GOAL OF THE EXERCISE: In the material below, the lines containing the word "project" are required; copy each of them.

ENTRIES SUPPLIED:
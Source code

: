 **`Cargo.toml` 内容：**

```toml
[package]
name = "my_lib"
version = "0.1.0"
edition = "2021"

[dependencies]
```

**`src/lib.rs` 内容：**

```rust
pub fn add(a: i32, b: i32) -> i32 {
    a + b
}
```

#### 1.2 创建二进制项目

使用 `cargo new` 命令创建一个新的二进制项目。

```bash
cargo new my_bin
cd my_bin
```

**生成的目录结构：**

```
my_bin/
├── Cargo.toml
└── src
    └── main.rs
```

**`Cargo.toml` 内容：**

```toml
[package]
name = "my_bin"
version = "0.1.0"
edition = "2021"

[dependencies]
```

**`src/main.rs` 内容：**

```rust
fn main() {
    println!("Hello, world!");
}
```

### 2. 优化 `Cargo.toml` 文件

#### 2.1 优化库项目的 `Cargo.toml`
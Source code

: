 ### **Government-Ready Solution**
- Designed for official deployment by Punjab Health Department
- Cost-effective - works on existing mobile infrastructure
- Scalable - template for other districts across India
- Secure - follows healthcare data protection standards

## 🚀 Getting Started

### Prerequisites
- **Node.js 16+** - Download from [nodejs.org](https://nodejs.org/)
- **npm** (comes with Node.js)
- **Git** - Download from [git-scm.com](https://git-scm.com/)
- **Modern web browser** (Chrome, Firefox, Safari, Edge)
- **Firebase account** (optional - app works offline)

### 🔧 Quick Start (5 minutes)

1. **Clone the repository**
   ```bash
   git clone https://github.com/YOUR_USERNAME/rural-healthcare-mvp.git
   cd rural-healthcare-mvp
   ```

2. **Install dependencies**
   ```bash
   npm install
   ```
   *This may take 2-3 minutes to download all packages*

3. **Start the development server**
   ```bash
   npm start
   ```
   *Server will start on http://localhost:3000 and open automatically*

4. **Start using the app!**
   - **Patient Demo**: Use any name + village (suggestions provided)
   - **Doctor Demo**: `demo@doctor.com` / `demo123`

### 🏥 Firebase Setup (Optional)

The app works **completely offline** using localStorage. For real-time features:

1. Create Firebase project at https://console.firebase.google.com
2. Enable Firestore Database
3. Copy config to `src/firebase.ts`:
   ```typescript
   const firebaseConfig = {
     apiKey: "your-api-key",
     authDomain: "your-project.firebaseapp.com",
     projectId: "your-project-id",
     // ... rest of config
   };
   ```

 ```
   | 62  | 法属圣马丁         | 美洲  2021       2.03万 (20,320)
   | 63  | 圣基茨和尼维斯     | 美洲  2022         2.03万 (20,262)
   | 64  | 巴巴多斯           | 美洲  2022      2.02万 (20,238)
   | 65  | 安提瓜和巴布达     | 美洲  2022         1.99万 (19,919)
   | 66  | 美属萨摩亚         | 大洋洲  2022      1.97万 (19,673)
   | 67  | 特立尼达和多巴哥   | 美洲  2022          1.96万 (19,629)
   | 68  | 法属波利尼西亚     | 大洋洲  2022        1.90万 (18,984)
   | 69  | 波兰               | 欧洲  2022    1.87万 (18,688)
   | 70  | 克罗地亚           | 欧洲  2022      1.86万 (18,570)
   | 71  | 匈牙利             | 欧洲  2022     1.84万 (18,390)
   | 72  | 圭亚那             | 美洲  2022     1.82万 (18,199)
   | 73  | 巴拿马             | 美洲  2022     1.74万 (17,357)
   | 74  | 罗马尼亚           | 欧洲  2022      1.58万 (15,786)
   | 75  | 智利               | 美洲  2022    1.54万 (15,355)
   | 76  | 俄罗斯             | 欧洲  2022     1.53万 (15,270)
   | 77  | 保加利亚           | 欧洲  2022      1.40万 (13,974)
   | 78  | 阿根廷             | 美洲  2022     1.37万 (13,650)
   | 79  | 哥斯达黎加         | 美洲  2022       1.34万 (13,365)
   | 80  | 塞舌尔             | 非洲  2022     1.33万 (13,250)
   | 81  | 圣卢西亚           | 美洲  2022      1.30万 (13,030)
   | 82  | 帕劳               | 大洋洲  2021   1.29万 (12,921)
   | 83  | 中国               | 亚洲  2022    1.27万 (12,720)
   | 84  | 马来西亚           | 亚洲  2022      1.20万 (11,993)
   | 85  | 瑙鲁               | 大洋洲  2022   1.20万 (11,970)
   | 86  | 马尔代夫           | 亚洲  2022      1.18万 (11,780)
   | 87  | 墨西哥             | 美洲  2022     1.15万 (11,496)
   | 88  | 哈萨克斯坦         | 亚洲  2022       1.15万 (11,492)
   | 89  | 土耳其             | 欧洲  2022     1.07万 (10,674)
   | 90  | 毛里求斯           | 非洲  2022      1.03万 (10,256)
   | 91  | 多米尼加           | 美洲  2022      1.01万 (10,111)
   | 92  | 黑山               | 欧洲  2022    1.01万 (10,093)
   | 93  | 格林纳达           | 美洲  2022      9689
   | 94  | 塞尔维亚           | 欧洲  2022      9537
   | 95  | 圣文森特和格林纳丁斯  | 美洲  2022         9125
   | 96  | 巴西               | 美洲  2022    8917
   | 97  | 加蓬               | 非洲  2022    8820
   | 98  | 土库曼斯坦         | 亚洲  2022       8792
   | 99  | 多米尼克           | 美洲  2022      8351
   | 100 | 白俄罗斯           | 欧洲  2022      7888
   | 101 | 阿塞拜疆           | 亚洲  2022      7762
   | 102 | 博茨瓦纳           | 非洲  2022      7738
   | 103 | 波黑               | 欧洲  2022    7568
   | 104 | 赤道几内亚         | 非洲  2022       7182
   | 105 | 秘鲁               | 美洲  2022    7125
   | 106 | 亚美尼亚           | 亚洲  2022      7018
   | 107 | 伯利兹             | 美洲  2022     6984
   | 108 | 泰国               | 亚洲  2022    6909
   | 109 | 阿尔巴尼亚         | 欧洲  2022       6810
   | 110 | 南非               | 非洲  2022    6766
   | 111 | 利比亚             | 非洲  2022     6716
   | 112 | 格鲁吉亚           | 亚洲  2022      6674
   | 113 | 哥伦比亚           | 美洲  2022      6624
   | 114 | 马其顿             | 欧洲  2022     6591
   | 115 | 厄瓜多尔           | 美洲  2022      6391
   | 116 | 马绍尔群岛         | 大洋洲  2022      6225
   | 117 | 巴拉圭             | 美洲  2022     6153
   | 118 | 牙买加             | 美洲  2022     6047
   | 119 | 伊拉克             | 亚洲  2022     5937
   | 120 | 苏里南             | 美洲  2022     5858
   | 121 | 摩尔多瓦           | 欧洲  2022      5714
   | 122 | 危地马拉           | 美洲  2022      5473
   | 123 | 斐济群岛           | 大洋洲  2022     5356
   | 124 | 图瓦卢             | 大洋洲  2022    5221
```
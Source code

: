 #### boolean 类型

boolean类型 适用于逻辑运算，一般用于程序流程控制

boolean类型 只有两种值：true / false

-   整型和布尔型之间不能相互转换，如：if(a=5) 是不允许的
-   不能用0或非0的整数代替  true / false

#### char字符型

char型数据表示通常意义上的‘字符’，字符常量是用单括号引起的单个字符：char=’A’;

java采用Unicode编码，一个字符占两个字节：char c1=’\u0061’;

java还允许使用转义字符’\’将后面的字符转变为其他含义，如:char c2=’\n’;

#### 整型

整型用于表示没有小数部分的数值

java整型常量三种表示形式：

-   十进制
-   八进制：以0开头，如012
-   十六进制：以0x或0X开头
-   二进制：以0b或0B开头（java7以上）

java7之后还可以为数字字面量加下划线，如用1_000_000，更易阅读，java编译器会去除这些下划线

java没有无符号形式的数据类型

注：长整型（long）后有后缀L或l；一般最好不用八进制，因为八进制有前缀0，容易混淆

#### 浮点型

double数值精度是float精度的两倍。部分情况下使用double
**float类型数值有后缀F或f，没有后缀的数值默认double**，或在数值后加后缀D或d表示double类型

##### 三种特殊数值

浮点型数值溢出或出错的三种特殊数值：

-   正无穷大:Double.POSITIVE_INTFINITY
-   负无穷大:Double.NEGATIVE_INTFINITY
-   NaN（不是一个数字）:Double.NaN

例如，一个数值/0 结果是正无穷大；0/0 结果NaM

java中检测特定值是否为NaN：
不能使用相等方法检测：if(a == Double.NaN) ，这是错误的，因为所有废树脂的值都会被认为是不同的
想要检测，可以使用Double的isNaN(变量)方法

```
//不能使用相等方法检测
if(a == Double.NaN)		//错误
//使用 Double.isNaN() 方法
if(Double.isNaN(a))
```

EXERCISE ANSWER:
1. Create Firebase project at https://console.firebase.google.com
     authDomain: "your-project.firebaseapp.com",
     projectId: "your-project-id",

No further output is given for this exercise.